**** Information supplied

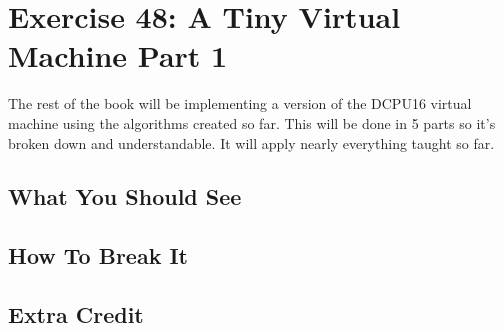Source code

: \chapter{Exercise 48: A Tiny Virtual Machine Part 1}

The rest of the book will be implementing a version of the DCPU16 virtual
machine using the algorithms created so far.  This will be done in 
5 parts so it's broken down and understandable.  It will apply nearly
everything taught so far.


\section{What You Should See}


\section{How To Break It}


\section{Extra Credit}



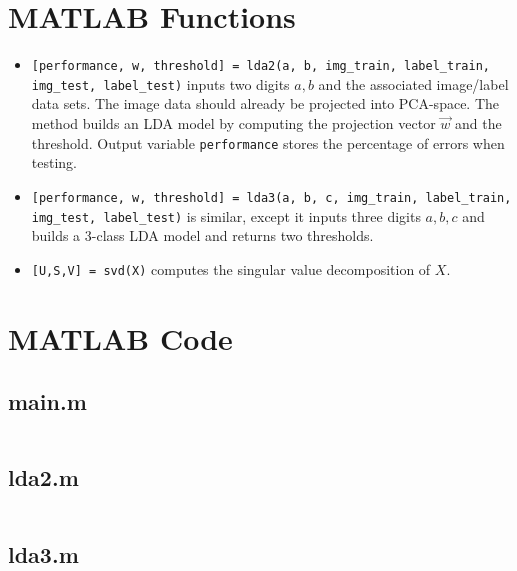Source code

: \documentclass{article}
\begin{document}
\begin{appendices}

\section{MATLAB Functions}

\begin{itemize}
    \item \texttt{[performance, w, threshold] = lda2(a, b, img\_train, label\_train, img\_test, label\_test)} inputs two digits $a,b$ and the associated image/label data sets. The image data should already be projected into PCA-space. The method builds an LDA model by computing the projection vector $\vec{w}$ and the threshold. Output variable \texttt{performance} stores the percentage of errors when testing.
    
    \item \texttt{[performance, w, threshold] = lda3(a, b, c, img\_train, label\_train, img\_test, label\_test)} is similar, except it inputs three digits $a,b,c$ and builds a 3-class LDA model and returns two thresholds.
    
    \item \texttt{[U,S,V] = svd(X)} computes the singular value decomposition of $X$.
\end{itemize}

\section{MATLAB Code}

\subsection{main.m}
\inputminted{matlab}{main.m}

\subsection{lda2.m}
\inputminted{matlab}{lda2.m}


\subsection{lda3.m}
\inputminted{matlab}{lda3.m}
\end{appendices}
\end{document}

********

• Assignment:
Reproduce the listing above exactly, but skip the pictures.

• Exercise solution:
Source code

: \chapter{Exercise 48: A Tiny Virtual Machine Part 1}

The rest of the book will be implementing a version of the DCPU16 virtual
machine using the algorithms created so far.  This will be done in 
5 parts so it's broken down and understandable.  It will apply nearly
everything taught so far.


\section{What You Should See}


\section{How To Break It}


\section{Extra Credit}



Source code

: \documentclass{article}
\begin{document}
\begin{appendices}

\section{MATLAB Functions}

\begin{itemize}
    \item \texttt{[performance, w, threshold] = lda2(a, b, img\_train, label\_train, img\_test, label\_test)} inputs two digits $a,b$ and the associated image/label data sets. The image data should already be projected into PCA-space. The method builds an LDA model by computing the projection vector $\vec{w}$ and the threshold. Output variable \texttt{performance} stores the percentage of errors when testing.
    
    \item \texttt{[performance, w, threshold] = lda3(a, b, c, img\_train, label\_train, img\_test, label\_test)} is similar, except it inputs three digits $a,b,c$ and builds a 3-class LDA model and returns two thresholds.
    
    \item \texttt{[U,S,V] = svd(X)} computes the singular value decomposition of $X$.
\end{itemize}

\section{MATLAB Code}

\subsection{main.m}
\inputminted{matlab}{main.m}

\subsection{lda2.m}
\inputminted{matlab}{lda2.m}


\subsection{lda3.m}
\inputminted{matlab}{lda3.m}
\end{appendices}
\end{document}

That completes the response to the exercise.